While certain features of SSA/Ps such as the mucus cap and often larger size compared with hyperplastic polyps make them more visible on WLE, the overall detection and diagnosis rate for SSA/Ps varies significantly among endoscopists, ranging from 0% to 13%. Dye-based chromoendoscopy has shown some promise but remains cumbersome, and image-enhanced endoscopy has not yet been successful in either detection or accurate characterization of these lesions. ⁵ While CLE has its limitations (intravenous contrast agent, cost, learning curve), our pilot study suggests that it has the potential to enhance our ability to differentiate SSA/Ps from normal colonic mucosa, and we describe features distinguishing them from normal tissue. Such differentiation may allow for better characterization of SSA/P borders and allow for more precise and complete resections, which is a deficiency in our current clinical practice. In the right colon, extensive areas of hyperplastic change may occasionally be identified which can be confused for SSA/Ps and may lead to large resections which may not be beneficial. Dysplasia is rarely present in SSA/Ps and was not present in our study lesions. CLE has demonstrated the ability to detect dysplasia in other settings such as Barrett’s esophagus; however, further study is required.
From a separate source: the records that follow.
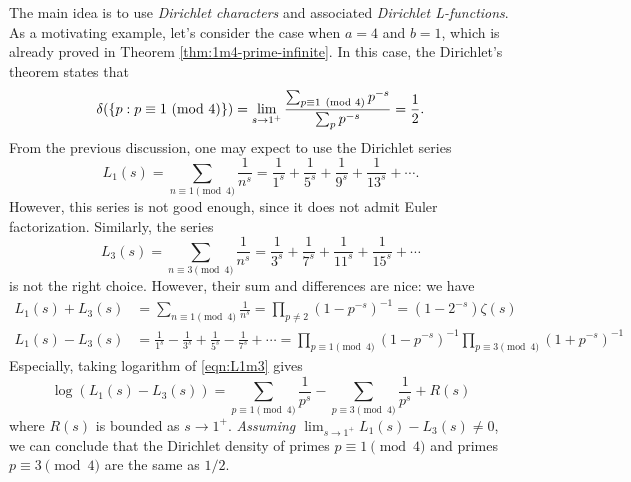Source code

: The main idea is to use \emph{Dirichlet characters} and associated \emph{Dirichlet L-functions}.
As a motivating example, let's consider the case when $a = 4$ and $b = 1$, which is already proved in Theorem \ref{thm:1m4-prime-infinite}.
In this case, the Dirichlet's theorem states that
\begin{equation}
    \label{eqn:dirichlet-1m4}
    \delta(\{p : p \equiv 1 \ (\mathrm{mod}\ 4)\}) = \lim_{s \to 1^+} \frac{\sum_{p \equiv 1 \pmod{4}} p^{-s}}{\sum_{p} p^{-s}} = \frac{1}{2}.
\end{equation}
From the previous discussion, one may expect to use the Dirichlet series
\[
L_1(s) = \sum_{n \equiv 1 \pmod{4}} \frac{1}{n^s} = \frac{1}{1^s} + \frac{1}{5^s} + \frac{1}{9^s} + \frac{1}{13^s} + \cdots.
\]
However, this series is not good enough, since it does not admit Euler factorization.
Similarly, the series
\[
L_3(s) = \sum_{n \equiv 3 \pmod{4}} \frac{1}{n^s} = \frac{1}{3^s} + \frac{1}{7^s} + \frac{1}{11^s} + \frac{1}{15^s} + \cdots
\]
is not the right choice.
However, their sum and differences are nice: we have
\begin{align}
    L_1(s) + L_3(s) &= \sum_{n \equiv 1 \pmod{4}} \frac{1}{n^s} = \prod_{p \ne 2} (1 - p^{-s})^{-1} = (1 - 2^{-s})\zeta(s) \label{eqn:L1p3} \\
    L_1(s) - L_3(s) &= \frac{1}{1^s} - \frac{1}{3^s} + \frac{1}{5^s} - \frac{1}{7^s} + \cdots = \prod_{p \equiv 1 \pmod{4}} (1 - p^{-s})^{-1} \prod_{p \equiv 3 \pmod{4}} (1 + p^{-s})^{-1} \label{eqn:L1m3}
\end{align}
Especially, taking logarithm of \eqref{eqn:L1m3} gives
\[
\log (L_1(s) - L_3(s)) = \sum_{p \equiv 1 \pmod{4}} \frac{1}{p^s} - \sum_{p \equiv 3 \pmod{4}} \frac{1}{p^s} + R(s)
\]
where $R(s)$ is bounded as $s \to 1^+$.
\emph{Assuming $\lim_{s \to 1^+} L_1(s) - L_3(s) \ne 0$}, we can conclude that the Dirichlet density of primes $p \equiv 1 \pmod{4}$ and primes $p \equiv 3 \pmod{4}$ are the same as $1/2$.

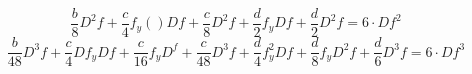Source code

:\documentclass[nochap]{apuntes}
\begin{document}
\[\frac{b}{8}D^2f +\frac{c}{4}f_y()Df+\frac{c}{8}D^2f + \frac{d}{2}f_yDf+\frac{d}{2}D^2f= 6\cdot Df^2 \]
\[\frac{b}{48}D^3f + \frac{c}{4}Df_yDf+\frac{c}{16}f_yD^f+\frac{c}{48}D^3f+\frac{d}{4}f^2_yDf+\frac{d}{8}f_yD^2f + \frac{d}{6}D^3f= 6\cdot Df^3\]

%
%
%
%
%
%
%
%
\end{document}
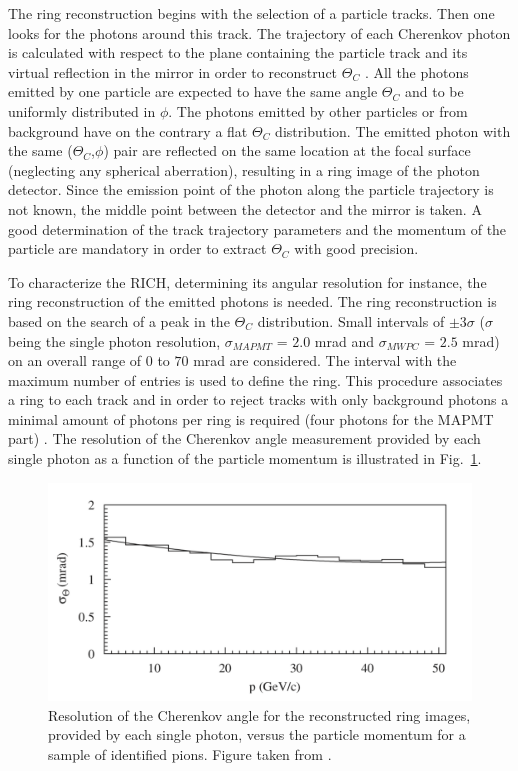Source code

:The ring reconstruction begins with the selection of a particle tracks. Then one looks for the photons around this track. The trajectory of each Cherenkov photon is calculated with respect to the plane containing the particle track and its virtual reflection in the mirror in order to reconstruct $\Theta_C$ \cite{RICHTheory}. All the photons emitted by one particle are expected to have the same angle $\Theta_C$ and to be uniformly distributed in $\phi$. The photons emitted by other particles or from background have on the contrary a flat $\Theta_C$ distribution. The emitted photon with the same ($\Theta_C$,$\phi$) pair are reflected on the same location at the focal surface (neglecting any spherical aberration), resulting in a ring image of the photon detector. Since the emission point of the photon along the particle trajectory is not known, the middle point between the detector and the mirror is taken. A good determination of the track trajectory parameters and the momentum of the particle are mandatory in order to extract $\Theta_C$ with good precision.

To characterize the RICH, determining its angular resolution for instance, the ring reconstruction of the emitted photons is needed. The ring reconstruction is based on the search of a peak in the $\Theta_C$ distribution. Small intervals of $\pm$3$\sigma$ ($\sigma$ being the single photon resolution, $\sigma_{MAPMT}$ = $2.0$ mrad and $\sigma_{MWPC}$ = $2.5$ mrad) on an overall range of $0$ to $70$ mrad are considered. The interval with the maximum number of entries is used to define the ring. This procedure associates a ring to each track and in order to reject tracks with only background photons a minimal amount of photons per ring is required (four photons for the MAPMT part) \cite{RICHPID}. The resolution of the Cherenkov angle measurement provided by each single photon as a function of the particle momentum is illustrated in Fig.~\ref{pic:RICHRez}.

\begin{figure}[!h]
  \centering
	\includegraphics[scale=0.5]{./gfx/RICHRez.png}
	\caption{Resolution of the Cherenkov angle for the reconstructed ring images, provided by each single photon, versus the particle momentum for a sample of identified pions. Figure taken from \cite{NIM}.}
	\label{pic:RICHRez}
\end{figure}

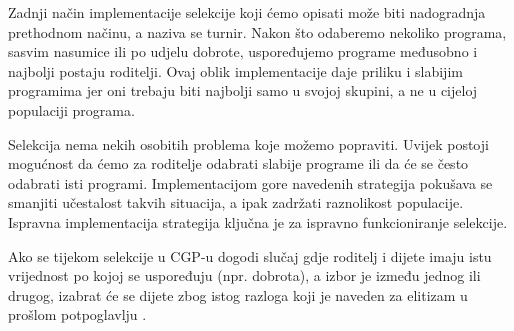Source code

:   \par
  Zadnji način implementacije selekcije koji ćemo opisati može biti nadogradnja prethodnom načinu, a naziva se turnir. Nakon što odaberemo nekoliko programa, sasvim nasumice ili po udjelu dobrote, uspoređujemo programe međusobno i najbolji postaju roditelji. Ovaj oblik implementacije daje priliku i slabijim programima jer oni trebaju biti najbolji samo u svojoj skupini, a ne u cijeloj populaciji programa.
  \par
  Selekcija nema nekih osobitih problema koje možemo popraviti. Uvijek postoji mogućnost da ćemo za roditelje odabrati slabije programe ili da će se često odabrati isti programi. Implementacijom gore navedenih strategija pokušava se smanjiti učestalost takvih situacija, a ipak zadržati raznolikost populacije. Ispravna implementacija strategija ključna je za ispravno funkcioniranje selekcije.
  \par
  Ako se tijekom selekcije u CGP-u dogodi slučaj gdje roditelj i dijete imaju istu vrijednost po kojoj se uspoređuju (npr. dobrota), a izbor je između jednog ili drugog, izabrat će se dijete zbog istog razloga koji je naveden za elitizam u prošlom potpoglavlju \cite{CGPbook}\cite{CGPpresentation}. 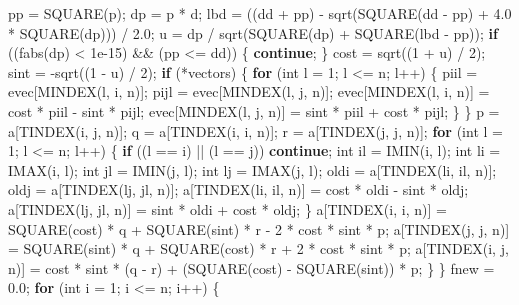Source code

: \documentclass[12pt,]{article}
\newenvironment{Shaded}{\begin{snugshade}}{\end{snugshade}}
\newcommand{\ControlFlowTok}[1]{\textcolor[rgb]{0.13,0.29,0.53}{\textbf{#1}}}
\newcommand{\DataTypeTok}[1]{\textcolor[rgb]{0.13,0.29,0.53}{#1}}
\newcommand{\DecValTok}[1]{\textcolor[rgb]{0.00,0.00,0.81}{#1}}
\newcommand{\FloatTok}[1]{\textcolor[rgb]{0.00,0.00,0.81}{#1}}
\newcommand{\NormalTok}[1]{#1}
\begin{document}
\begin{Shaded}
\begin{Highlighting}[]
{{{{{{{{\NormalTok{        pp = SQUARE(p);}
\NormalTok{        dp = p * d;}
\NormalTok{        lbd = ((dd + pp) - sqrt(SQUARE(dd - pp) + }\FloatTok{4.0}\NormalTok{ * SQUARE(dp))) / }\FloatTok{2.0}\NormalTok{;}
\NormalTok{        u = dp / sqrt(SQUARE(dp) + SQUARE(lbd - pp));}
        \ControlFlowTok{if}\NormalTok{ ((fabs(dp) < }\FloatTok{1e-15}\NormalTok{) && (pp <= dd)) \{}
          \ControlFlowTok{continue}\NormalTok{;}
\NormalTok{        \}}
\NormalTok{        cost = sqrt((}\DecValTok{1}\NormalTok{ + u) / }\DecValTok{2}\NormalTok{);}
\NormalTok{        sint = -sqrt((}\DecValTok{1}\NormalTok{ - u) / }\DecValTok{2}\NormalTok{);}
        \ControlFlowTok{if}\NormalTok{ (*vectors) \{}
          \ControlFlowTok{for}\NormalTok{ (}\DataTypeTok{int}\NormalTok{ l = }\DecValTok{1}\NormalTok{; l <= n; l++) \{}
\NormalTok{            piil = evec[MINDEX(l, i, n)];}
\NormalTok{            pijl = evec[MINDEX(l, j, n)];}
\NormalTok{            evec[MINDEX(l, i, n)] = cost * piil - sint * pijl;}
\NormalTok{            evec[MINDEX(l, j, n)] = sint * piil + cost * pijl;}
\NormalTok{          \}}
\NormalTok{        \}}
\NormalTok{        p = a[TINDEX(i, j, n)];}
\NormalTok{        q = a[TINDEX(i, i, n)];}
\NormalTok{        r = a[TINDEX(j, j, n)];}
        \ControlFlowTok{for}\NormalTok{ (}\DataTypeTok{int}\NormalTok{ l = }\DecValTok{1}\NormalTok{; l <= n; l++) \{}
          \ControlFlowTok{if}\NormalTok{ ((l == i) || (l == j))}
            \ControlFlowTok{continue}\NormalTok{;}
          \DataTypeTok{int}\NormalTok{ il = IMIN(i, l);}
          \DataTypeTok{int}\NormalTok{ li = IMAX(i, l);}
          \DataTypeTok{int}\NormalTok{ jl = IMIN(j, l);}
          \DataTypeTok{int}\NormalTok{ lj = IMAX(j, l);}
\NormalTok{          oldi = a[TINDEX(li, il, n)];}
\NormalTok{          oldj = a[TINDEX(lj, jl, n)];}
\NormalTok{          a[TINDEX(li, il, n)] = cost * oldi - sint * oldj;}
\NormalTok{          a[TINDEX(lj, jl, n)] = sint * oldi + cost * oldj;}
\NormalTok{        \}}
\NormalTok{        a[TINDEX(i, i, n)] =}
\NormalTok{            SQUARE(cost) * q + SQUARE(sint) * r - }\DecValTok{2}\NormalTok{ * cost * sint * p;}
\NormalTok{        a[TINDEX(j, j, n)] =}
\NormalTok{            SQUARE(sint) * q + SQUARE(cost) * r + }\DecValTok{2}\NormalTok{ * cost * sint * p;}
\NormalTok{        a[TINDEX(i, j, n)] =}
\NormalTok{            cost * sint * (q - r) + (SQUARE(cost) - SQUARE(sint)) * p;}
\NormalTok{      \}}
\NormalTok{    \}}
\NormalTok{    fnew = }\FloatTok{0.0}\NormalTok{;}
    \ControlFlowTok{for}\NormalTok{ (}\DataTypeTok{int}\NormalTok{ i = }\DecValTok{1}\NormalTok{; i <= n; i++) \{}
}}}}}}}}
\end{Highlighting}
\end{Shaded}
\end{document}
This is a proof-of-concept study limited by a small sample size, and findings need to be validated in larger studies. However, evaluation of nine SSA/Ps generated 260 high-quality CLE images, and the features reported here were consistently present in all polyps and were correlated with histologic findings. Prospective in vivo assessment of SSA/Ps versus non-SSA/P lesions would be the next step in further assessing CLE’s role for SSA/Ps.

As they may play a vital role in the development of interval cancers, SSA/Ps have recently become an important factor in the effort to improve CRC screening. Increased detection, in vivo differentiation, and complete resection of these lesions is essential. Moreover, it is often difficult to differentiate SSA/Ps from thickened folds or peri-appendiceal lymphoglandular complexes in the proximal colon. Prospective in vivo assessment of SSA/Ps versus non-SSA/P lesions, including hyperplastic polyps, would be the next step in further assessing CLE’s role for SSA/Ps. While this is a proof-of-concept study that requires prospective validation with comparison to hyperplastic polyps and tubular adenomas, CLE characteristics of SSA/Ps were identified that may facilitate real-time endoscopic optical diagnosis and guide endoscopic therapy.